* What the task asks
The data is to be set down once more, exactly as it reads.

■ ■ ■ ■

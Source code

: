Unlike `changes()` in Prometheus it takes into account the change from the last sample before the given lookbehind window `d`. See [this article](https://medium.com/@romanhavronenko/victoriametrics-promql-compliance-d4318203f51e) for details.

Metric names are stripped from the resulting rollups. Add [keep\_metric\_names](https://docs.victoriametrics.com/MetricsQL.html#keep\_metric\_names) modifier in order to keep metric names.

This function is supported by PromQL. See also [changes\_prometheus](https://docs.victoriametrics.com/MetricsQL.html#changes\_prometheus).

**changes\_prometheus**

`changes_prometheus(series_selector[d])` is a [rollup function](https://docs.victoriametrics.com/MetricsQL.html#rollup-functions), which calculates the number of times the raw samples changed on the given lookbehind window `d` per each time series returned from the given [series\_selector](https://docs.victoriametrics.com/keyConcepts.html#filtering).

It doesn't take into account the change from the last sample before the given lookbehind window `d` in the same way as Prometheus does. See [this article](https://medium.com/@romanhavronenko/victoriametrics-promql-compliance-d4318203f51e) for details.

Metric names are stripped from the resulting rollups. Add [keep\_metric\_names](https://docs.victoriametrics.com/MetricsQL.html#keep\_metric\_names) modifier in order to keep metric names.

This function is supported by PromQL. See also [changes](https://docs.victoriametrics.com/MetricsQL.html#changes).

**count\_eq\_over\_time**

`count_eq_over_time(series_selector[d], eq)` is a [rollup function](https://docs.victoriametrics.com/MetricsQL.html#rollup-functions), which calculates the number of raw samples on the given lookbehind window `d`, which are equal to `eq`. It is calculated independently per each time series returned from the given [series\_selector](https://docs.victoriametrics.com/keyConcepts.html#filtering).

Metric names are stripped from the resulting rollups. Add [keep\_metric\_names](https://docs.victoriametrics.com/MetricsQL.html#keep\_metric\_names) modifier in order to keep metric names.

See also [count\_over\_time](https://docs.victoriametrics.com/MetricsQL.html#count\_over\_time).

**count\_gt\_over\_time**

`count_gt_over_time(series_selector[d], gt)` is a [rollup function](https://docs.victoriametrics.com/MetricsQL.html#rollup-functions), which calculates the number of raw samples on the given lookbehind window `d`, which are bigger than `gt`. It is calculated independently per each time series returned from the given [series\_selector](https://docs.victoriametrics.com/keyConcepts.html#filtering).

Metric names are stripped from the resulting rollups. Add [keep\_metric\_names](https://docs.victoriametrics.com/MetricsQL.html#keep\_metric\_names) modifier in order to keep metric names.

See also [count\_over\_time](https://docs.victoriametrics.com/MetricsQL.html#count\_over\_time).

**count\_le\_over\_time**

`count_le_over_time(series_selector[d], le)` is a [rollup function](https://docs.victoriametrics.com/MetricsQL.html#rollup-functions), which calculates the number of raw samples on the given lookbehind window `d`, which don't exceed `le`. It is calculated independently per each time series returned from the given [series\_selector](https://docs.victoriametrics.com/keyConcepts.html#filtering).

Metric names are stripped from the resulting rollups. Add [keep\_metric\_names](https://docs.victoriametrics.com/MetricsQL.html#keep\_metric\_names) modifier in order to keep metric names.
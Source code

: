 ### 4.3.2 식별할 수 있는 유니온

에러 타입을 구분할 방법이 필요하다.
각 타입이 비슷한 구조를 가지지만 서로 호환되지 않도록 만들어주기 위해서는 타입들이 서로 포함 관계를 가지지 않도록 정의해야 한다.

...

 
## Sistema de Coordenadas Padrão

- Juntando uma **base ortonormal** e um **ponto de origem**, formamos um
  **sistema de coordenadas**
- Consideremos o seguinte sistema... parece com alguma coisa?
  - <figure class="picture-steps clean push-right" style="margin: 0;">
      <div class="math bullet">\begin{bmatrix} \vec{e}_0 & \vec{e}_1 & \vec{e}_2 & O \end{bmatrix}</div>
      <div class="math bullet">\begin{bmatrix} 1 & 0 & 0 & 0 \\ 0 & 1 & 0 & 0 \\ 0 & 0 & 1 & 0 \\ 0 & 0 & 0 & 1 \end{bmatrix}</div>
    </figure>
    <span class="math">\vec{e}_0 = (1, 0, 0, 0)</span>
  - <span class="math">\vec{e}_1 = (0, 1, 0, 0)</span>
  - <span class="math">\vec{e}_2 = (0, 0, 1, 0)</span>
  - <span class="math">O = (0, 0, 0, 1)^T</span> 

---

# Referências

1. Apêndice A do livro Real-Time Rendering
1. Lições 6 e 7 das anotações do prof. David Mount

■ ■ ■ ■

* Task output
Source code

:Unlike `changes()` in Prometheus it takes into account the change from the last sample before the given lookbehind window `d`. See [this article](https://medium.com/@romanhavronenko/victoriametrics-promql-compliance-d4318203f51e) for details.

Metric names are stripped from the resulting rollups. Add [keep\_metric\_names](https://docs.victoriametrics.com/MetricsQL.html#keep\_metric\_names) modifier in order to keep metric names.

This function is supported by PromQL. See also [changes\_prometheus](https://docs.victoriametrics.com/MetricsQL.html#changes\_prometheus).

**changes\_prometheus**

`changes_prometheus(series_selector[d])` is a [rollup function](https://docs.victoriametrics.com/MetricsQL.html#rollup-functions), which calculates the number of times the raw samples changed on the given lookbehind window `d` per each time series returned from the given [series\_selector](https://docs.victoriametrics.com/keyConcepts.html#filtering).

It doesn't take into account the change from the last sample before the given lookbehind window `d` in the same way as Prometheus does. See [this article](https://medium.com/@romanhavronenko/victoriametrics-promql-compliance-d4318203f51e) for details.

Metric names are stripped from the resulting rollups. Add [keep\_metric\_names](https://docs.victoriametrics.com/MetricsQL.html#keep\_metric\_names) modifier in order to keep metric names.

This function is supported by PromQL. See also [changes](https://docs.victoriametrics.com/MetricsQL.html#changes).

**count\_eq\_over\_time**

`count_eq_over_time(series_selector[d], eq)` is a [rollup function](https://docs.victoriametrics.com/MetricsQL.html#rollup-functions), which calculates the number of raw samples on the given lookbehind window `d`, which are equal to `eq`. It is calculated independently per each time series returned from the given [series\_selector](https://docs.victoriametrics.com/keyConcepts.html#filtering).

Metric names are stripped from the resulting rollups. Add [keep\_metric\_names](https://docs.victoriametrics.com/MetricsQL.html#keep\_metric\_names) modifier in order to keep metric names.

See also [count\_over\_time](https://docs.victoriametrics.com/MetricsQL.html#count\_over\_time).

**count\_gt\_over\_time**

`count_gt_over_time(series_selector[d], gt)` is a [rollup function](https://docs.victoriametrics.com/MetricsQL.html#rollup-functions), which calculates the number of raw samples on the given lookbehind window `d`, which are bigger than `gt`. It is calculated independently per each time series returned from the given [series\_selector](https://docs.victoriametrics.com/keyConcepts.html#filtering).

Metric names are stripped from the resulting rollups. Add [keep\_metric\_names](https://docs.victoriametrics.com/MetricsQL.html#keep\_metric\_names) modifier in order to keep metric names.

See also [count\_over\_time](https://docs.victoriametrics.com/MetricsQL.html#count\_over\_time).

**count\_le\_over\_time**

`count_le_over_time(series_selector[d], le)` is a [rollup function](https://docs.victoriametrics.com/MetricsQL.html#rollup-functions), which calculates the number of raw samples on the given lookbehind window `d`, which don't exceed `le`. It is calculated independently per each time series returned from the given [series\_selector](https://docs.victoriametrics.com/keyConcepts.html#filtering).

Metric names are stripped from the resulting rollups. Add [keep\_metric\_names](https://docs.victoriametrics.com/MetricsQL.html#keep\_metric\_names) modifier in order to keep metric names.
Source code

: ### 4.3.2 식별할 수 있는 유니온

에러 타입을 구분할 방법이 필요하다.
각 타입이 비슷한 구조를 가지지만 서로 호환되지 않도록 만들어주기 위해서는 타입들이 서로 포함 관계를 가지지 않도록 정의해야 한다.

...

 
## Sistema de Coordenadas Padrão

- Juntando uma **base ortonormal** e um **ponto de origem**, formamos um
  **sistema de coordenadas**
- Consideremos o seguinte sistema... parece com alguma coisa?
  - <figure class="picture-steps clean push-right" style="margin: 0;">
      <div class="math bullet">\begin{bmatrix} \vec{e}_0 & \vec{e}_1 & \vec{e}_2 & O \end{bmatrix}</div>
      <div class="math bullet">\begin{bmatrix} 1 & 0 & 0 & 0 \\ 0 & 1 & 0 & 0 \\ 0 & 0 & 1 & 0 \\ 0 & 0 & 0 & 1 \end{bmatrix}</div>
    </figure>
    <span class="math">\vec{e}_0 = (1, 0, 0, 0)</span>
  - <span class="math">\vec{e}_1 = (0, 1, 0, 0)</span>
  - <span class="math">\vec{e}_2 = (0, 0, 1, 0)</span>
  - <span class="math">O = (0, 0, 0, 1)^T</span> 

---

# Referências

1. Apêndice A do livro Real-Time Rendering
1. Lições 6 e 7 das anotações do prof. David Mount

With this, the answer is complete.